Will I be entitled to any other testing due to my age or will I have to go for that privately?
I'd like to find out as soon as possible that everything is ok as I don't want to be making difficult choices later on in the pregnancy.
Thanks :flower:


----------



## cosmicgirlxxx

Does anyone know? Google isn't being helpful at all!


----------



## Scarlett2

Hello and congratulations on your pregnancy! 

I think it would depend what country you are living in? Where abouts are you?


----------



## cosmicgirlxxx

Thanks for the reply :flower:
I'm in England, UK


----------



## StaceyM

It does depend on where you live, and sometimes even within provinces/areas of the country things can vary. In my province in Canada they do not offer any additional of special genetic testing due to my age, but in the province next to mine they do.
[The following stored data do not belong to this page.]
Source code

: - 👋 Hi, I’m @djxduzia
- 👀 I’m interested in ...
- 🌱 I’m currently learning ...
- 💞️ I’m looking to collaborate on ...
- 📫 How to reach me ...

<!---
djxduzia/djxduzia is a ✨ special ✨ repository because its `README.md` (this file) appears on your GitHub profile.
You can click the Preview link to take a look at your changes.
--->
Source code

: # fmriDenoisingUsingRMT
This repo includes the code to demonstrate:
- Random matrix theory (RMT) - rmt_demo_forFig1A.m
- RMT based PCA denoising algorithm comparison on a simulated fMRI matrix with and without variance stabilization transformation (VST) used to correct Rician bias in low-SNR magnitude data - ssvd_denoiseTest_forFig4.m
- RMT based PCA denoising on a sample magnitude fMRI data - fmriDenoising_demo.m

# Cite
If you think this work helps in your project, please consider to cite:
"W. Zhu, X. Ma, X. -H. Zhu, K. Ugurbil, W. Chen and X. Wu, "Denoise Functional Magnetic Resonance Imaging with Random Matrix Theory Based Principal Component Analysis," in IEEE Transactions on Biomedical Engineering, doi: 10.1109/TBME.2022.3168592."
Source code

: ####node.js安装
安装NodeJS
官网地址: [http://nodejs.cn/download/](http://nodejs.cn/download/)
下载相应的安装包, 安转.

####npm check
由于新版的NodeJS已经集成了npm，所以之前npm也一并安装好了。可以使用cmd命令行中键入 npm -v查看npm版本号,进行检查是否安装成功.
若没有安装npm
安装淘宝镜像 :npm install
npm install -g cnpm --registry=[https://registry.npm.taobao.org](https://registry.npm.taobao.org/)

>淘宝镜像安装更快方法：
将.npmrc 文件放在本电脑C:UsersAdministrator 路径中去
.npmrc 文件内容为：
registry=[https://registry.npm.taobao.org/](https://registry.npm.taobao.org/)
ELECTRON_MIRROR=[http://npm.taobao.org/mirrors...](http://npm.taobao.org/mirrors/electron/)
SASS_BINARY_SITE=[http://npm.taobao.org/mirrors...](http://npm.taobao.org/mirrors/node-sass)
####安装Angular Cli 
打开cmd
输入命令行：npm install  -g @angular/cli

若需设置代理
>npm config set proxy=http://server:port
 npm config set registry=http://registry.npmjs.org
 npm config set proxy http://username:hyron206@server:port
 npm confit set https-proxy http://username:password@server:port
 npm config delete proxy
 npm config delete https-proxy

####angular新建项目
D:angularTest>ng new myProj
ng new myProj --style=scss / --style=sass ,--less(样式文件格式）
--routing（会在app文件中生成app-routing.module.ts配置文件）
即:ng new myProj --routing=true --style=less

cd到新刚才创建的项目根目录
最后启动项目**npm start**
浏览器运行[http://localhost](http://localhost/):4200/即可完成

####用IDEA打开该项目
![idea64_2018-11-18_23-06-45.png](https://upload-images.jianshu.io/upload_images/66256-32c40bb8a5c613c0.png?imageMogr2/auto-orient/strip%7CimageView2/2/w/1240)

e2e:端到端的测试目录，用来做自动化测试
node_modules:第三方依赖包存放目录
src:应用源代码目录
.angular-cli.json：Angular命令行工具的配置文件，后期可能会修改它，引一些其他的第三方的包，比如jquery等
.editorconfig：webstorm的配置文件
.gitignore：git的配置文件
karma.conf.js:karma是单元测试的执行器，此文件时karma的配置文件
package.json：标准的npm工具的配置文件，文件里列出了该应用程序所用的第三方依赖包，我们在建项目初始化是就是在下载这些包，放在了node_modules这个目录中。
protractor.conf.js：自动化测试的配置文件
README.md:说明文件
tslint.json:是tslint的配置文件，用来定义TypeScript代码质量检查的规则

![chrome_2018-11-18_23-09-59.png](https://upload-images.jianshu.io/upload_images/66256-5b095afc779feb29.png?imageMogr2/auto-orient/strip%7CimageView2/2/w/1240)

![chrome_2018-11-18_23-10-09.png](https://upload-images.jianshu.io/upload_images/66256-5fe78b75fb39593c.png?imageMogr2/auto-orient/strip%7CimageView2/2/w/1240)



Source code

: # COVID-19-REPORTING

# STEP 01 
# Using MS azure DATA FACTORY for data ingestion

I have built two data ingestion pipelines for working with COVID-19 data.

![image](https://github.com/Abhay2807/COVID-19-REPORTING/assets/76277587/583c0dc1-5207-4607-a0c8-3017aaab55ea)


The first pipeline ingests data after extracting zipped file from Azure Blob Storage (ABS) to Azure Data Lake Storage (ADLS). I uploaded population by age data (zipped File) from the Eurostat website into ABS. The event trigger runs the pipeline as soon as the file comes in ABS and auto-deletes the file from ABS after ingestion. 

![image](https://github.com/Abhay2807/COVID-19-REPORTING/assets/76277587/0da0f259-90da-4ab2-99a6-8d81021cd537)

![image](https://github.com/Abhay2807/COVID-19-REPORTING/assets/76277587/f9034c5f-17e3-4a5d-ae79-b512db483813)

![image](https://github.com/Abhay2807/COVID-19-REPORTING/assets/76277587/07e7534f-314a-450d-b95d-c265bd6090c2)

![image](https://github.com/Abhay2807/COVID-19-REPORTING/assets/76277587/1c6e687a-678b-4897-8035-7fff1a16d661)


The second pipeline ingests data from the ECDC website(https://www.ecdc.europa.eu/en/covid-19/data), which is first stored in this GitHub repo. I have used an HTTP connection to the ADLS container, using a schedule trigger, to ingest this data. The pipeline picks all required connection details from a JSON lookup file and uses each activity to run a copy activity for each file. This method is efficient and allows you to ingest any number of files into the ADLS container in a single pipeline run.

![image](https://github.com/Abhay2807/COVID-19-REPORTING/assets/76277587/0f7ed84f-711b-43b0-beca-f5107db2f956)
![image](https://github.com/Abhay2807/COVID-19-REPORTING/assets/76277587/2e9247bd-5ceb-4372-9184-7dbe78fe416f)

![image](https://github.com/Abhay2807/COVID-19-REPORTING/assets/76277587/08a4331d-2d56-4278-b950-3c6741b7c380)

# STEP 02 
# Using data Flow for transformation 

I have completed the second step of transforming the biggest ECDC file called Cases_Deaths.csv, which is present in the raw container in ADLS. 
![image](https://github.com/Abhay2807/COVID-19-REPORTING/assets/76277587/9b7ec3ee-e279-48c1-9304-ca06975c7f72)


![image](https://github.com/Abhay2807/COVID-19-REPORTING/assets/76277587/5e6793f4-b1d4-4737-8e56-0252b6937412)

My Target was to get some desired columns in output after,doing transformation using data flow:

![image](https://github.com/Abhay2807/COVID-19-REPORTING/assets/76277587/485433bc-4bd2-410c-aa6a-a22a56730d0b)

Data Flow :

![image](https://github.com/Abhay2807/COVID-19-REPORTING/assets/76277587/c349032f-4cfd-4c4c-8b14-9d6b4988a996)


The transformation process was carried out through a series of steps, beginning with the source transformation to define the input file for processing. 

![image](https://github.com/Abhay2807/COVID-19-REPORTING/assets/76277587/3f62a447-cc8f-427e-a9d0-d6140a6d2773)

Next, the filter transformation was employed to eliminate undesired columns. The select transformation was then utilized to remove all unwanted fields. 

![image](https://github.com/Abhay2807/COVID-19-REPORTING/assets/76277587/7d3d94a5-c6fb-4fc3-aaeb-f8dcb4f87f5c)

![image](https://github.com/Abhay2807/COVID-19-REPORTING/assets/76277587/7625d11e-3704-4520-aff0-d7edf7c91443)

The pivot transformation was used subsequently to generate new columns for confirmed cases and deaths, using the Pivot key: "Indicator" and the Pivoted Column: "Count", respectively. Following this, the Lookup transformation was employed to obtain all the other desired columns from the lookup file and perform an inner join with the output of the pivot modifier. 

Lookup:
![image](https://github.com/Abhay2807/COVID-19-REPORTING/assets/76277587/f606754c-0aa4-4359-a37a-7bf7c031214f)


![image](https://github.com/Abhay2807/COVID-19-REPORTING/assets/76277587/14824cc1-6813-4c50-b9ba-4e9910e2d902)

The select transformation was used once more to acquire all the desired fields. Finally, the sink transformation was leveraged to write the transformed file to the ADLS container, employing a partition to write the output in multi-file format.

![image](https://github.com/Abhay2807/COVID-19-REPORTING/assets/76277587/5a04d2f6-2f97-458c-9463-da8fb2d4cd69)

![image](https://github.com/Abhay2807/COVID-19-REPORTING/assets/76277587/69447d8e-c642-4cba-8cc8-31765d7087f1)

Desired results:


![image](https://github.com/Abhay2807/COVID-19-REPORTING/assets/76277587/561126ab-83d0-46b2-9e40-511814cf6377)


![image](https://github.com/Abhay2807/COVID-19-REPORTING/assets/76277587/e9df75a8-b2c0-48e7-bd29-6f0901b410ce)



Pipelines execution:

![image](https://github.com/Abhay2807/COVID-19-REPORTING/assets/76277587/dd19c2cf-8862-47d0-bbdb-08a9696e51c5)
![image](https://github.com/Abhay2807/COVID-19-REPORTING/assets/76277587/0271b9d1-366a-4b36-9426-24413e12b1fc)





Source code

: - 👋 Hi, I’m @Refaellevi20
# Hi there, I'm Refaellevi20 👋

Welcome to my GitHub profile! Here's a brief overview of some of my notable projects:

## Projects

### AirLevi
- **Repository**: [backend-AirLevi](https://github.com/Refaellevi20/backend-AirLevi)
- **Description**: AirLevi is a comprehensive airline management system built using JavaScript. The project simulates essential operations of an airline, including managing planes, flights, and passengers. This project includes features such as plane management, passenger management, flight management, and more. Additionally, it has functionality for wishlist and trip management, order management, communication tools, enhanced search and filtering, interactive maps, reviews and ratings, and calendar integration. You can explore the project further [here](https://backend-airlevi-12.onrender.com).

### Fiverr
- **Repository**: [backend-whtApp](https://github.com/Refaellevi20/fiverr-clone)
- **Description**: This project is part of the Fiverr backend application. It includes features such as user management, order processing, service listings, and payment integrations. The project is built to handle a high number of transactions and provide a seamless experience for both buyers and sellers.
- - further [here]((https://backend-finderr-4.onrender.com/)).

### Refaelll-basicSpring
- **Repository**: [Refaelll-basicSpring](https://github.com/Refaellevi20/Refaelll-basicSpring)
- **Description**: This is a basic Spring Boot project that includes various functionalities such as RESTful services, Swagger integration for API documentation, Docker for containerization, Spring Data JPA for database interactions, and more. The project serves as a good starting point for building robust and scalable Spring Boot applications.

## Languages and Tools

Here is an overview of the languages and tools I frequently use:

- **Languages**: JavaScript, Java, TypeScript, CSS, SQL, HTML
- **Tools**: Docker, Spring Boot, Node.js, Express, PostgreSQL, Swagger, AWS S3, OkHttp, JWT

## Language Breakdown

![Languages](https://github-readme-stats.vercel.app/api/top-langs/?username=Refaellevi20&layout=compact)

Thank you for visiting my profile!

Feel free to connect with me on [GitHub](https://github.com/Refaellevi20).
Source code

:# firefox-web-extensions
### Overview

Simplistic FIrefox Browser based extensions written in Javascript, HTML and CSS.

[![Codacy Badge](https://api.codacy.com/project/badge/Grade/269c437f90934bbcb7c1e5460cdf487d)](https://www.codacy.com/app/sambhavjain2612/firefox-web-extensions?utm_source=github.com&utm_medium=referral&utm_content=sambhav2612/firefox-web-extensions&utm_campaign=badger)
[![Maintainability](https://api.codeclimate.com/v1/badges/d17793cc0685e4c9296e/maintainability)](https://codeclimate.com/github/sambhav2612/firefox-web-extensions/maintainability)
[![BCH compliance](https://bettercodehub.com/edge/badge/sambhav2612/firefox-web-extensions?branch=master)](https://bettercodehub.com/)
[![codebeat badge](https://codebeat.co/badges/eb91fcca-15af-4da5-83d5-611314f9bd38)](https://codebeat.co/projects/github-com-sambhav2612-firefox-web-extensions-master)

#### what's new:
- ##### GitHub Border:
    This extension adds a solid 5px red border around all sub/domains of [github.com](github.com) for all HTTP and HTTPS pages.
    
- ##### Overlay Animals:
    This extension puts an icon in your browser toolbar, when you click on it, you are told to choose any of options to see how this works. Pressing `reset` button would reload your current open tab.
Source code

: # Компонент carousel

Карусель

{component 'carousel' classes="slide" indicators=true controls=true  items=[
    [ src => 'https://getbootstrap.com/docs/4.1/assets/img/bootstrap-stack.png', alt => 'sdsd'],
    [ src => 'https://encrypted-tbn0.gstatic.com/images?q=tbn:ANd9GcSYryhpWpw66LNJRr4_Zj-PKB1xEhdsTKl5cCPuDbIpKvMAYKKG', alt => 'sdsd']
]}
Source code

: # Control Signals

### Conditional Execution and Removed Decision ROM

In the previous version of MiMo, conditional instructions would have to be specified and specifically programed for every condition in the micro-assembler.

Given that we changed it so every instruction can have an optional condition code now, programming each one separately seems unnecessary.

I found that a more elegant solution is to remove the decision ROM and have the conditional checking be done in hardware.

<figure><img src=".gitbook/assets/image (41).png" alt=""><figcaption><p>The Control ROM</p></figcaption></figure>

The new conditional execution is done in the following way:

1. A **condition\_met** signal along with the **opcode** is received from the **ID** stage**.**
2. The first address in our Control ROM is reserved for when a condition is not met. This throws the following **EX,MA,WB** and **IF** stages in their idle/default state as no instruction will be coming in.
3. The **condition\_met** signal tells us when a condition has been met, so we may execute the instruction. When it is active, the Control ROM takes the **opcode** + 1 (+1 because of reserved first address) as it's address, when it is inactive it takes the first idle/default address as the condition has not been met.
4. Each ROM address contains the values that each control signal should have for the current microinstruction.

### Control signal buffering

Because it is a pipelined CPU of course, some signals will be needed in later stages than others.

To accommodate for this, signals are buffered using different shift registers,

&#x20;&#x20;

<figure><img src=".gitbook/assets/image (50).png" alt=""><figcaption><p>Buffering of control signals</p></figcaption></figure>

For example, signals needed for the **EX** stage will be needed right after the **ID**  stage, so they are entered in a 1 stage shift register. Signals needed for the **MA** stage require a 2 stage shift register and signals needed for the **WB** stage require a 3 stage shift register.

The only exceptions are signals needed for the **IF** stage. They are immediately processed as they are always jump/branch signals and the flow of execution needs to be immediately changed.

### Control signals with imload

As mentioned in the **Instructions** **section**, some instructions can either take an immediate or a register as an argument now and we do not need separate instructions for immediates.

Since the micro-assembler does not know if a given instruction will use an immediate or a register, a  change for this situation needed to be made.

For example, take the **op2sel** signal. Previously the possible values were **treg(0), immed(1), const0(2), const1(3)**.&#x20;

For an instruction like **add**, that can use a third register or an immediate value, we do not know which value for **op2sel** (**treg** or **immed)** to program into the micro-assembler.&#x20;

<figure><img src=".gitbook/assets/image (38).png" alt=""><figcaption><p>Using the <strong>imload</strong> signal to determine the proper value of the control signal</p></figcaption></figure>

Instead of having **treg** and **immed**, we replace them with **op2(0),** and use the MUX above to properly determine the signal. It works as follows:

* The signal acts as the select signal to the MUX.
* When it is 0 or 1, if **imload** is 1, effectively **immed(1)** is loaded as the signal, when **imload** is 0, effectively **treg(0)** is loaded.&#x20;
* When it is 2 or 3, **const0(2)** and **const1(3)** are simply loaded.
I got one of the NIPTs (non invasive prenatal tests) done, but I had to call a private clinic in another province and pay to have it done. It was $1100 but worth every penny. With that being said, if I had lived one province over it would have been fully covered by the healthcare system. Still, whichever way you have to go, it is definitely worth it. I felt similarly that I wanted to know early on if there was going to be a serious problem. I did the Verify test, but there are other similar ones like Materniti, Harmony, Panorama, etc.. These specifically test for trisomies (Edwards, Downs, Patau), which are known to relate to MATERNAL age. Depending on the age of your partner, it is important to note that these tests do not scan for a variety of issues related to PATERNAL age.

Generally, most countries do some sort of 1st and/or 2nd trimester blood screening as well, but it is not as accurate, and some people don't find out about the issue until well into the second trimester, at which point, decisions become more difficult. I do also think that how difficult it was to conceive plays a part in your chances of genetic issues. Generally, if conception wasn't that difficult (i.e. you didn't have multiple miscarriages), the odds of any genetic difficulties are probably lower than someone who had trouble getting a healthy egg (since miscarriage is frequently your body's attempt to expel an egg that split/formed improperly).

I was also worried about these things so I can try to help if you need any extra information. I'm 39 years old, but my husband is younger.


----------



## Scarlett2

Ok - I'm also in the Uk and 38, pregnant with my third. I suppose the first thing is that even though the risks are higher if you are older they are still pretty low. For example the risk at 38 for downs is 1:150. Try not to worry too much. 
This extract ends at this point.